Editor's note: This story has been updated with new statements from U.S. Customs & Border Protection and Joel Luna's lawyer.
BROWNSVILLE — Federal immigration authorities are treating Joel Luna, a Border Patrol Agent accused last month of capital murder and drug cartel ties in deep South Texas, as a potential foreign national subject to deportation, The Texas Tribune has learned.
In an unusual move, U.S. Immigration and Customs Enforcement has targeted the federal agent with a “detainer” — basically a civil arrest warrant filed against non-citizens — at the Cameron County jail. As a matter of law, ICE has no civil immigration enforcement authority to arrest or detain a U.S. citizen.
The detainer adds a surprising twist to a case that has already generated national headlines and focused attention on U.S. law enforcement corruption along the southern border.
Luna, two of his brothers and two other South Texas men have been indicted on capital murder and other charges stemming from the murder and beheading of a Honduran national, whose body was found during spring break last year near South Padre Island. Investigators say the men had ties to the powerful Gulf Cartel.
After Luna was arrested last year, the Cameron County sheriff's office said investigators found more than a kilo of cocaine, $90,000 in cash, firearms and Luna’s Border Patrol badge in a safe at the home of his mother-in-law.
The five men are scheduled to be arraigned in state district court in Brownsville on Wednesday. Garcia said Joel Luna will plead not guilty on all charges and ask for a jury trial.
Now a new wrinkle has emerged in this case: Luna has two birth certificates, one from Hidalgo County, Texas, the other from Reynosa, Mexico — right across the Rio Grande River.

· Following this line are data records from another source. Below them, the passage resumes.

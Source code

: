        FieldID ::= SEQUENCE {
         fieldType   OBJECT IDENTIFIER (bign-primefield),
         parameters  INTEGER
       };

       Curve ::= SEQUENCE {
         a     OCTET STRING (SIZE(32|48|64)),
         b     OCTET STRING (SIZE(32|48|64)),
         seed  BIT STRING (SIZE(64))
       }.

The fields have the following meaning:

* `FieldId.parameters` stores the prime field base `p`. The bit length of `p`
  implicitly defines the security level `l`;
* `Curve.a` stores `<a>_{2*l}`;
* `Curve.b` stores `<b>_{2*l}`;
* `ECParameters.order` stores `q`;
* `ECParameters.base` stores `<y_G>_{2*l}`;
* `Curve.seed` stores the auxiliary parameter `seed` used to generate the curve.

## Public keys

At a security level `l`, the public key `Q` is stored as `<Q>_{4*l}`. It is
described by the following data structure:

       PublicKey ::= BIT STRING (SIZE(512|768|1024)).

ICE did not immediately return phone calls, but Luna’s lawyer, Carlos A. Garcia, said he has no doubt that his client is a U.S. citizen, an ironclad requirement for employment as a Border Patrol agent. Garcia also denied a statement from U.S. Customs & Border Protection asserting that Luna had been "arrested on False Claim To United States Citizenship" on Nov. 12, when the agent was already in state custody in South Texas.
He said any federal arrest would trigger an appearance before a magistrate within 48 hours and notification to him as Luna's lawyer — and "none of that occurred," Garcia told the Tribune.

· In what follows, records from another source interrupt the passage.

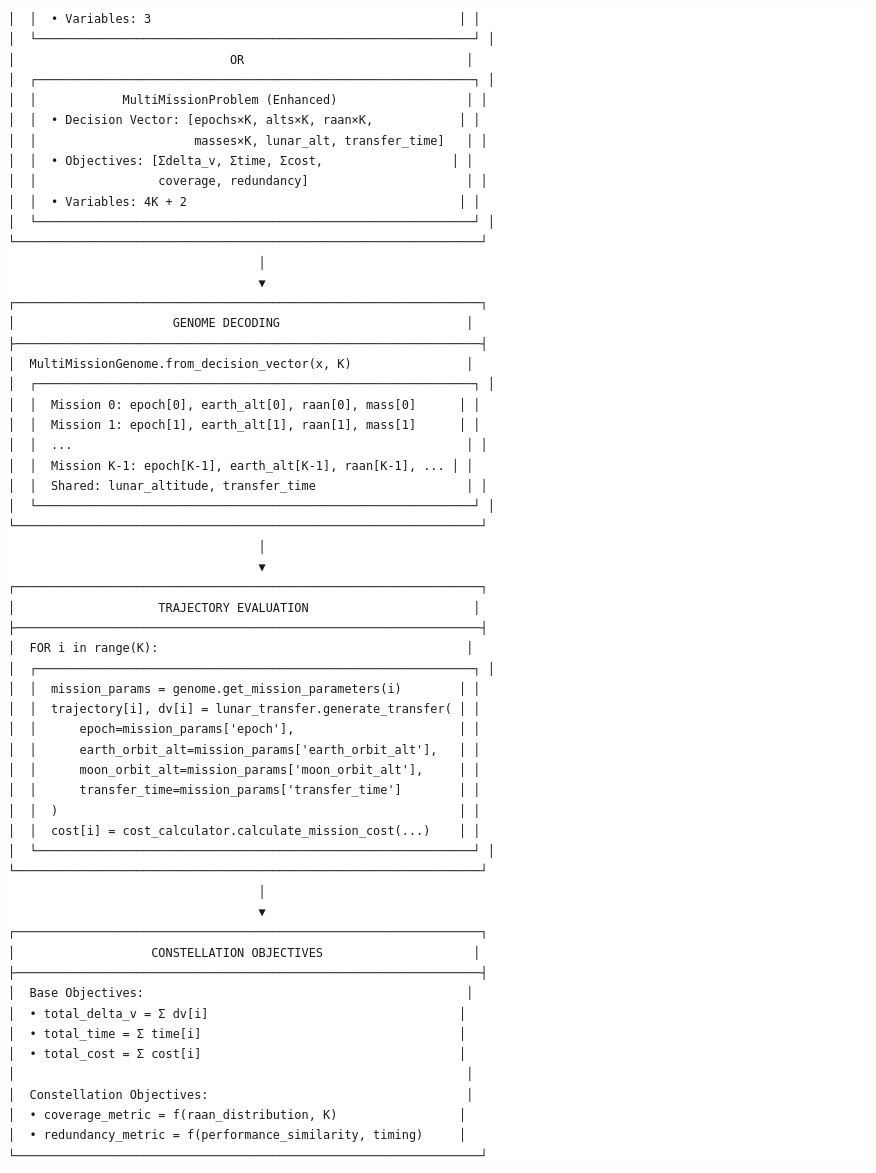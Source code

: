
 ```
│  │  • Variables: 3                                           │ │
│  └─────────────────────────────────────────────────────────────┘ │
│                              OR                               │
│  ┌─────────────────────────────────────────────────────────────┐ │
│  │            MultiMissionProblem (Enhanced)                  │ │
│  │  • Decision Vector: [epochs×K, alts×K, raan×K,            │ │
│  │                      masses×K, lunar_alt, transfer_time]   │ │
│  │  • Objectives: [Σdelta_v, Σtime, Σcost,                  │ │
│  │                 coverage, redundancy]                      │ │
│  │  • Variables: 4K + 2                                      │ │
│  └─────────────────────────────────────────────────────────────┘ │
└─────────────────────────────────────────────────────────────────┘
                                   │
                                   ▼
┌─────────────────────────────────────────────────────────────────┐
│                      GENOME DECODING                          │
├─────────────────────────────────────────────────────────────────┤
│  MultiMissionGenome.from_decision_vector(x, K)                │
│  ┌─────────────────────────────────────────────────────────────┐ │
│  │  Mission 0: epoch[0], earth_alt[0], raan[0], mass[0]      │ │
│  │  Mission 1: epoch[1], earth_alt[1], raan[1], mass[1]      │ │
│  │  ...                                                       │ │
│  │  Mission K-1: epoch[K-1], earth_alt[K-1], raan[K-1], ... │ │
│  │  Shared: lunar_altitude, transfer_time                     │ │
│  └─────────────────────────────────────────────────────────────┘ │
└─────────────────────────────────────────────────────────────────┘
                                   │
                                   ▼
┌─────────────────────────────────────────────────────────────────┐
│                    TRAJECTORY EVALUATION                       │
├─────────────────────────────────────────────────────────────────┤
│  FOR i in range(K):                                           │
│  ┌─────────────────────────────────────────────────────────────┐ │
│  │  mission_params = genome.get_mission_parameters(i)        │ │
│  │  trajectory[i], dv[i] = lunar_transfer.generate_transfer( │ │
│  │      epoch=mission_params['epoch'],                       │ │
│  │      earth_orbit_alt=mission_params['earth_orbit_alt'],   │ │
│  │      moon_orbit_alt=mission_params['moon_orbit_alt'],     │ │
│  │      transfer_time=mission_params['transfer_time']        │ │
│  │  )                                                        │ │
│  │  cost[i] = cost_calculator.calculate_mission_cost(...)    │ │
│  └─────────────────────────────────────────────────────────────┘ │
└─────────────────────────────────────────────────────────────────┘
                                   │
                                   ▼
┌─────────────────────────────────────────────────────────────────┐
│                   CONSTELLATION OBJECTIVES                     │
├─────────────────────────────────────────────────────────────────┤
│  Base Objectives:                                             │
│  • total_delta_v = Σ dv[i]                                   │
│  • total_time = Σ time[i]                                    │  
│  • total_cost = Σ cost[i]                                    │
│                                                               │
│  Constellation Objectives:                                    │
│  • coverage_metric = f(raan_distribution, K)                 │
│  • redundancy_metric = f(performance_similarity, timing)     │
└─────────────────────────────────────────────────────────────────┘
```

“He worked for the federal government. No one had ever questioned his citizenship before — until his arrest,” Garcia said. “I don’t put much value in whoever it was that made that determination. You have one person that decided that, you know what, this is worth a second look.”
Garcia said Luna attended elementary school in Mexico, which has stiff paperwork requirements for children who want to enter the public school system there. He said it’s not uncommon for parents or other relatives to fraudulently obtain Mexican birth certificates.
“Mexicans who live along the border can purchase a birth certificate by just showing up one day and saying, 'Hey, my kid was born on this date in this place,'” he said.
In Luna’s case, the U.S. birth certificate was filed two days after his birth on May 20, 1985. The Mexican birth certificate was issued in August of 1988, a little over three years after his birth was reported in San Juan, Texas.
The Texas Tribune has obtained both documents. The Mexican one came from authorities in Ciudad Victoria, the capital of the state of Tamaulipas, where birth certificates are considered public records. Garcia provided the Tribune his American birth certificate. The existence of the Mexican birth certificate potentially suggests that Luna has dual citizenship.
“I don’t know whether or not my client has Mexican citizenship per se, but there is a Mexican birth certificate out there,” Garcia said. "He left Mexico a long, long time ago when he was very young. It’s unfortunate that we have this little wrinkle, but it's there."
It's at least the second recent case involving a federal border agent holding both Mexican and U.S. birth certificates. In another case of alleged law enforcement corruption at the border, the Monitor newspaper of McAllen reported Tuesday that a Customs and Border Protection agent accused of taking a bribe also has competing birth claims on both sides of the border.